Se si vuole giustamente ridare credibilità e autorevolezza alla politica, la prima cosa da fare è capovolgere l’ordine del discorso politico corrente che si chiede: cosa mi conviene, cosa è utile per me o per il mio gruppo? E sostituirlo con: che cosa è giusto, coerente rispetto ai valori e agli interessi che voglio rappresentare? E alle parole far corrispondere i fatti.
Se non si opera questo capovolgimento, prevale e prevarrà sempre più la politica usa e getta e l’indifferenza, virus mortale per la politica e quindi per la sinistra e per qualsiasi ipotesi di cambiamento.

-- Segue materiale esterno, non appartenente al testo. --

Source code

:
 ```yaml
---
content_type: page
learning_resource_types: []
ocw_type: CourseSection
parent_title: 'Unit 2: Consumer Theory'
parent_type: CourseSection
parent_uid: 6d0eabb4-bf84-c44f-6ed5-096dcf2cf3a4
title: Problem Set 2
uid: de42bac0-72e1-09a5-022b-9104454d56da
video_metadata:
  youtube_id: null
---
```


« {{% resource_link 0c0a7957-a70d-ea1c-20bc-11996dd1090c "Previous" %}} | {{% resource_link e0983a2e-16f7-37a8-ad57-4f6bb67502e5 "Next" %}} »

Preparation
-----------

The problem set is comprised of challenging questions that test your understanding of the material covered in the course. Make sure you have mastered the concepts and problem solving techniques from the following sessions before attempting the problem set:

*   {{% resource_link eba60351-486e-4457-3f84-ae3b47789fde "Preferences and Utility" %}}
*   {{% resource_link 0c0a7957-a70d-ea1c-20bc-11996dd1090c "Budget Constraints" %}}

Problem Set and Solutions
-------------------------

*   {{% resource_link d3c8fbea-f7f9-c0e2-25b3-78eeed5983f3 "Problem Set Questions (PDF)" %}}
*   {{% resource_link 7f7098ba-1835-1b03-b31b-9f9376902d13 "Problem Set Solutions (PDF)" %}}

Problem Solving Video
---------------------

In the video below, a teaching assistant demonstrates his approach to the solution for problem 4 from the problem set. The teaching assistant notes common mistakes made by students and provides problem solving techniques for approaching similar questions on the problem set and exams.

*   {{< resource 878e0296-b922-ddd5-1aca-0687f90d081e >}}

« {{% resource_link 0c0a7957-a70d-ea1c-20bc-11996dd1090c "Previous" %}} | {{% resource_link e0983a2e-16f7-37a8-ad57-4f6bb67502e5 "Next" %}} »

Un’ultima osservazione. All’indomani della bocciatura del Consiglio Comunale è apparsa un’intervista a monsignor Sgreccia che a proposito delle coppie omosessuali affermava che quelle vanno aiutate con il sostegno psicologico e con terapie adeguate. Parole indicative di una subcultura alimentata da ignoranza e pregiudizio, lontana anni luce da quel simbolo di amore e misericordia rappresentato dal Cristo in croce. Ebbene: il giorno dopo in un lungo articolo su la Repubblica Walter Veltroni non trova l’occasione e lo spazio di una risposta, idem Vincenzo Vita. Perché?
Miriam Mafai ha scritto che l’Italia di trent’anni fa, quella del referendum sul divorzio e sull’aborto, era più laica e più avanzata sui diritti civili dell’Italia di oggi. Penso che ci sia un nesso tra l’assordante silenzio sulle parole di monsignor Sgreccia e l’arretramento culturale e politico che Miriam Mafai segnala. E che una delle risposte si trovi proprio in quella logica che dicevo prima: se è conveniente e utile polemizzare con un’esponente della gerarchia vaticana e rispondersi che non conviene, meglio far finta di niente, sorvolare; e invece prendersela con la sinistra, magari con l’aggiunta radicale, che fa tanto riformista e poi piace tanto ai giornali signora mia. Non capendo che qui il tema non è la disputa tra laici e cattolici, credenti e non credenti ma, per dirla con il cardinal Martini, tra pensanti e non pensanti. Ma così, è bene saperlo, si preparano solo ulteriori arretramenti perché le battaglie perse sono solo quelle che non si danno.